## Exercise prompt
Everything in the listing below must be set down again exactly, apart from the pictures.

## Data shown
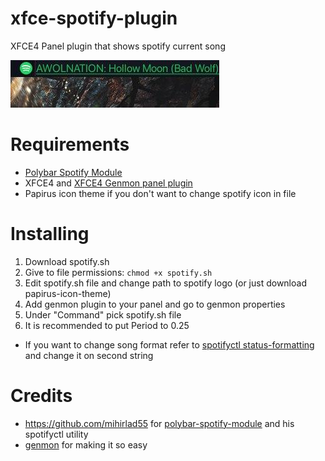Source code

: # xfce-spotify-plugin
XFCE4 Panel plugin that shows spotify current song

![screenshot](/screenshots/1.jpg)


# Requirements
* [Polybar Spotify Module](https://github.com/mihirlad55/polybar-spotify-module)
* XFCE4 and [XFCE4 Genmon panel plugin](https://docs.xfce.org/panel-plugins/xfce4-genmon-plugin/start)
* Papirus icon theme if you don't want to change spotify icon in file

# Installing
1. Download spotify.sh
1. Give to file permissions: `chmod +x spotify.sh`
1. Edit spotify.sh file and change path to spotify logo (or just download papirus-icon-theme)
1. Add genmon plugin to your panel and go to genmon properties
1. Under "Command" pick spotify.sh file
1. It is recommended to put Period to 0.25

* If you want to change song format refer to [spotifyctl status-formatting](https://github.com/mihirlad55/polybar-spotify-module#status-formatting) and change it on second string

# Credits
* https://github.com/mihirlad55 for [polybar-spotify-module](https://github.com/mihirlad55/polybar-spotify-module) and his spotifyctl utility
* [genmon](https://docs.xfce.org/panel-plugins/xfce4-genmon-plugin/start) for making it so easy
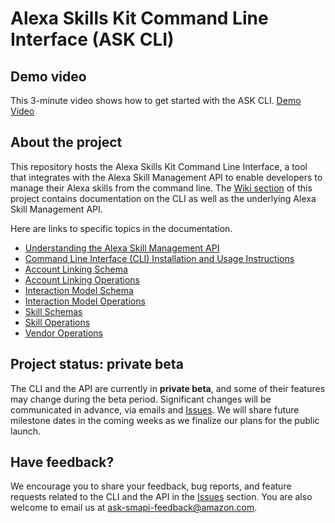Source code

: # Alexa Skills Kit Command Line Interface (ASK CLI)

## Demo video

This 3-minute video shows how to get started with the ASK CLI.
[Demo Video](https://askcli.s3.amazonaws.com/demo.html)

## About the project

This repository hosts the Alexa Skills Kit Command Line Interface, a tool that integrates with the Alexa Skill Management API to enable developers to manage their Alexa skills from the command line. The [Wiki section](https://github.com/amznlabs/ask-cli/wiki) of this project contains documentation on the CLI as well as the underlying Alexa Skill Management API.

Here are links to specific topics in the documentation.

* [Understanding the Alexa Skill Management API](https://github.com/amznlabs/ask-cli/wiki)
* [Command Line Interface (CLI) Installation and Usage Instructions](https://github.com/amznlabs/ask-cli/wiki/Command-Line-Interface-%28CLI%29-Usage-Instructions)
* [Account Linking Schema](https://github.com/amznlabs/ask-cli/wiki/Account-Linking-Schema)
* [Account Linking Operations](https://github.com/amznlabs/ask-cli/wiki/Account-Linking-Operations)
* [Interaction Model Schema](https://github.com/amznlabs/ask-cli/wiki/Interaction-Model-Schema)
* [Interaction Model Operations](https://github.com/amznlabs/ask-cli/wiki/Interaction-Model-Operations)
* [Skill Schemas](https://github.com/amznlabs/ask-cli/wiki/Skill-Schemas)
* [Skill Operations](https://github.com/amznlabs/ask-cli/wiki/Skill-Operations)
* [Vendor Operations](https://github.com/amznlabs/ask-cli/wiki/Vendor-Operations)

## Project status: private beta

The CLI and the API are currently in **private beta**, and some of their features may change during the beta period. Significant changes will be communicated in advance, via emails and [Issues](https://github.com/amznlabs/ask-cli/issues). We will share future milestone dates in the coming weeks as we finalize our plans for the public launch.

## Have feedback?

We encourage you to share your feedback, bug reports, and feature requests related to the CLI and the API in the [Issues](https://github.com/amznlabs/ask-cli/issues) section. You are also welcome to email us at ask-smapi-feedback@amazon.com.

## The answer
Source code

: # xfce-spotify-plugin
XFCE4 Panel plugin that shows spotify current song

![screenshot](/screenshots/1.jpg)


# Requirements
* [Polybar Spotify Module](https://github.com/mihirlad55/polybar-spotify-module)
* XFCE4 and [XFCE4 Genmon panel plugin](https://docs.xfce.org/panel-plugins/xfce4-genmon-plugin/start)
* Papirus icon theme if you don't want to change spotify icon in file

# Installing
1. Download spotify.sh
1. Give to file permissions: `chmod +x spotify.sh`
1. Edit spotify.sh file and change path to spotify logo (or just download papirus-icon-theme)
1. Add genmon plugin to your panel and go to genmon properties
1. Under "Command" pick spotify.sh file
1. It is recommended to put Period to 0.25

* If you want to change song format refer to [spotifyctl status-formatting](https://github.com/mihirlad55/polybar-spotify-module#status-formatting) and change it on second string

# Credits
* https://github.com/mihirlad55 for [polybar-spotify-module](https://github.com/mihirlad55/polybar-spotify-module) and his spotifyctl utility
* [genmon](https://docs.xfce.org/panel-plugins/xfce4-genmon-plugin/start) for making it so easy
Source code

: # Alexa Skills Kit Command Line Interface (ASK CLI)

## Demo video

This 3-minute video shows how to get started with the ASK CLI.
[Demo Video](https://askcli.s3.amazonaws.com/demo.html)

## About the project

This repository hosts the Alexa Skills Kit Command Line Interface, a tool that integrates with the Alexa Skill Management API to enable developers to manage their Alexa skills from the command line. The [Wiki section](https://github.com/amznlabs/ask-cli/wiki) of this project contains documentation on the CLI as well as the underlying Alexa Skill Management API.

Here are links to specific topics in the documentation.

* [Understanding the Alexa Skill Management API](https://github.com/amznlabs/ask-cli/wiki)
* [Command Line Interface (CLI) Installation and Usage Instructions](https://github.com/amznlabs/ask-cli/wiki/Command-Line-Interface-%28CLI%29-Usage-Instructions)
* [Account Linking Schema](https://github.com/amznlabs/ask-cli/wiki/Account-Linking-Schema)
* [Account Linking Operations](https://github.com/amznlabs/ask-cli/wiki/Account-Linking-Operations)
* [Interaction Model Schema](https://github.com/amznlabs/ask-cli/wiki/Interaction-Model-Schema)
* [Interaction Model Operations](https://github.com/amznlabs/ask-cli/wiki/Interaction-Model-Operations)
* [Skill Schemas](https://github.com/amznlabs/ask-cli/wiki/Skill-Schemas)
* [Skill Operations](https://github.com/amznlabs/ask-cli/wiki/Skill-Operations)
* [Vendor Operations](https://github.com/amznlabs/ask-cli/wiki/Vendor-Operations)

## Project status: private beta

The CLI and the API are currently in **private beta**, and some of their features may change during the beta period. Significant changes will be communicated in advance, via emails and [Issues](https://github.com/amznlabs/ask-cli/issues). We will share future milestone dates in the coming weeks as we finalize our plans for the public launch.

## Have feedback?

We encourage you to share your feedback, bug reports, and feature requests related to the CLI and the API in the [Issues](https://github.com/amznlabs/ask-cli/issues) section. You are also welcome to email us at ask-smapi-feedback@amazon.com.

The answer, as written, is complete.